Well, dear reader, I confess that I wept. Tears flowed because I remember well that horrid year even though I was only eleven years old; tears flowed because my young self thought, perhaps, the world was coming to an end; tears flowed because I was caught up in the wonder of what people and science could do; tears came and washed over me for all the heartache that the last 50 years has brought, both to me and the world.  That tiny globe floating in the darkness, that orb that we all live on and could do so much good with, if we had the collective will.  That we don't possess that will is a devastating realization.Of course this is a dark assessment, the Night of our existence.  I also know the light of Day, and the joy it can bring.  I mostly hang on to the Light.  Not the light of Christianity which I do not embrace or believe, but simply the light and dark that is the cosmic reality of the universe.

But like many of you, I worry. I worry mostly for the world our grandchildren, and their children, will inherit.  I'm going to be an old woman in the blink of an eye, a person who easily gets cold and no amount of thermostatic increase will help much.  I'm going to face the assaults and ailments of an aging body but also the freedom and release from the passions of youth: the aspirations for material goods and for conquests of all kinds.  I am already experiencing the detachment of someone who has lived long and seen a lot. So, perhaps I can let go and breathe a little easier.

Then I read with horror of the death of another migrant child, or the trauma our children are suffering from the 'active shooter' drills in our schools, and I want to possess super human strength and rip some heads off: the NRA, the GOP, FOX News, fat cat one percenters who live only for themselves behind their guarded gates and security systems.

You'd think after all these years I would find a way to have some peace about all of this.  But I don't.  Not sure I ever will.  Or should.
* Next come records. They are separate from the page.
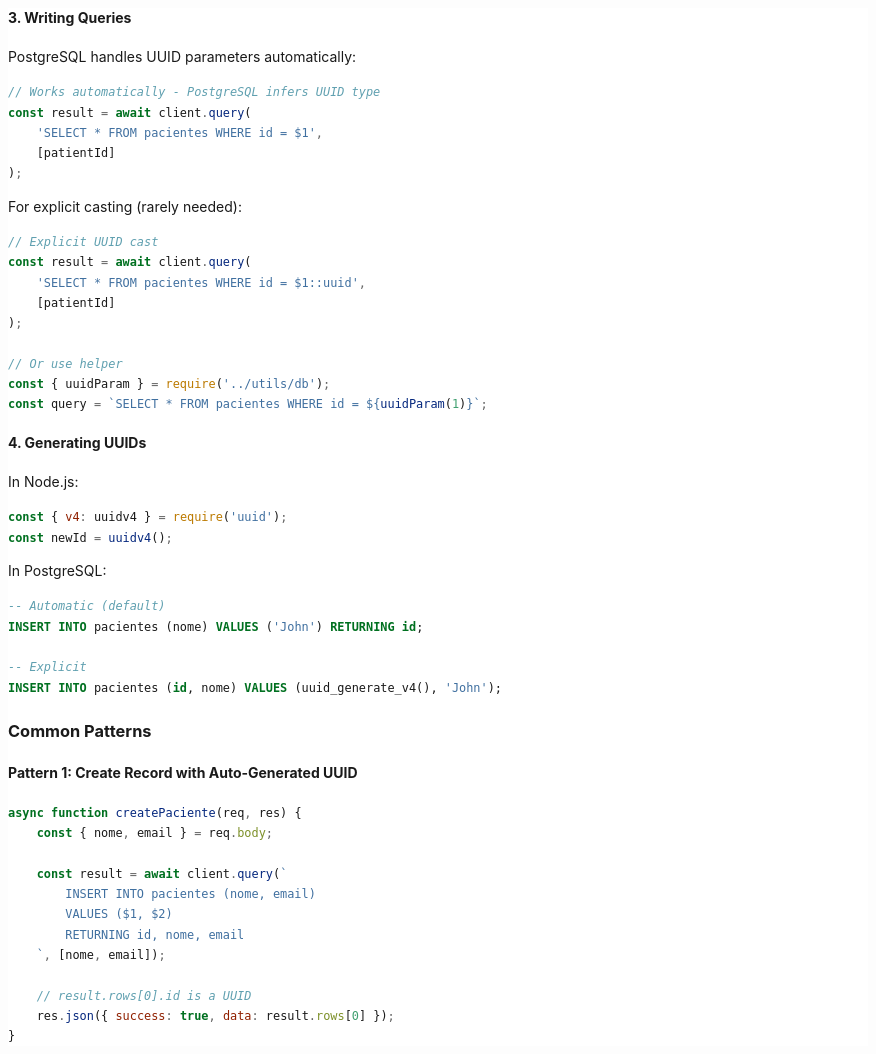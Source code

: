 #### 3. Writing Queries

PostgreSQL handles UUID parameters automatically:

```javascript
// Works automatically - PostgreSQL infers UUID type
const result = await client.query(
    'SELECT * FROM pacientes WHERE id = $1',
    [patientId]
);
```

For explicit casting (rarely needed):

```javascript
// Explicit UUID cast
const result = await client.query(
    'SELECT * FROM pacientes WHERE id = $1::uuid',
    [patientId]
);

// Or use helper
const { uuidParam } = require('../utils/db');
const query = `SELECT * FROM pacientes WHERE id = ${uuidParam(1)}`;
```

#### 4. Generating UUIDs

In Node.js:

```javascript
const { v4: uuidv4 } = require('uuid');
const newId = uuidv4();
```

In PostgreSQL:

```sql
-- Automatic (default)
INSERT INTO pacientes (nome) VALUES ('John') RETURNING id;

-- Explicit
INSERT INTO pacientes (id, nome) VALUES (uuid_generate_v4(), 'John');
```

### Common Patterns

#### Pattern 1: Create Record with Auto-Generated UUID

```javascript
async function createPaciente(req, res) {
    const { nome, email } = req.body;
    
    const result = await client.query(`
        INSERT INTO pacientes (nome, email)
        VALUES ($1, $2)
        RETURNING id, nome, email
    `, [nome, email]);
    
    // result.rows[0].id is a UUID
    res.json({ success: true, data: result.rows[0] });
}
```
And then there is this:  Astronaut Anders so taken with the sight, that even though they had limited amounts of film and were supposed to be taking pictures of the moon, he was moved to make a series of photographs, including this:

Over and out.  God bless all of you, all of you on the good Earth.

Friday, December 21, 2018


Happy Solstice to you!

We're in Colorado, visiting the family and enjoying grand child hijinks.  Five days until Christmas and spirits are high.  The weather is colder than what we are used to, the altitude higher.  The house is warm and cozy and it's easy to doze off on the couch.

Great to be away from the Big House for a bit.  Our dining room manager has left for another job, and the head chef is gone now as well.  That explains a couple of truly lousy meals we had there recently:  crepes that were more like mushroom enchiladas covered in a heavy creamy goo, and a chicken sope that came on flat bread instead of a tortilla (complete with dried out chicken).  I do hate to complain, but jaysus.  This is not the level of food excellence I expect in a place like this. 

Yes, well, ahem.  We are enjoying the change and delighting in the little ones and their stellar parents.

Time passes quickly, and before you know it, these kids will be graduating high school.  And I'll be an even older lady.  Hopefully not irrelevant in their lives.  Projecting waaayyy into the future, I may even get to experience being a great grandmother.  Wow.   It could happen. 

I'm not likely to post again until the New Year, so, dear Reader, I wish you a splendid holiday and a very happy and healthy 2019!

Monday, December 17, 2018

Monday Musings

I had to think about it a little bit, or, really, more than a little.  My years of writing this blog began just before Christmas in 2005 when we lived on Jeter Street in Santa Cruz.  My daughter was in her senior year of high school, I was scheduled for my bariatric surgery in early January 2006 and my wife and I were dealing with a landlord who lived on the property and was quite the busy-body.  My job was excessively stressful, managing building projects at the university that would eventually drive me to take an early retirement a few years later.

Through it all, I kept writing.  Silly stuff, really.  I was getting the hang of it all.  I was figuring out how much to share, and what exactly this blogging exercise was really about.  My friends over at New Dharma bums inspired me and mentored me, as they would mentor me during the first few years of my retirement.  They talked me down off the ceiling when post retirement anxiety got the better of me.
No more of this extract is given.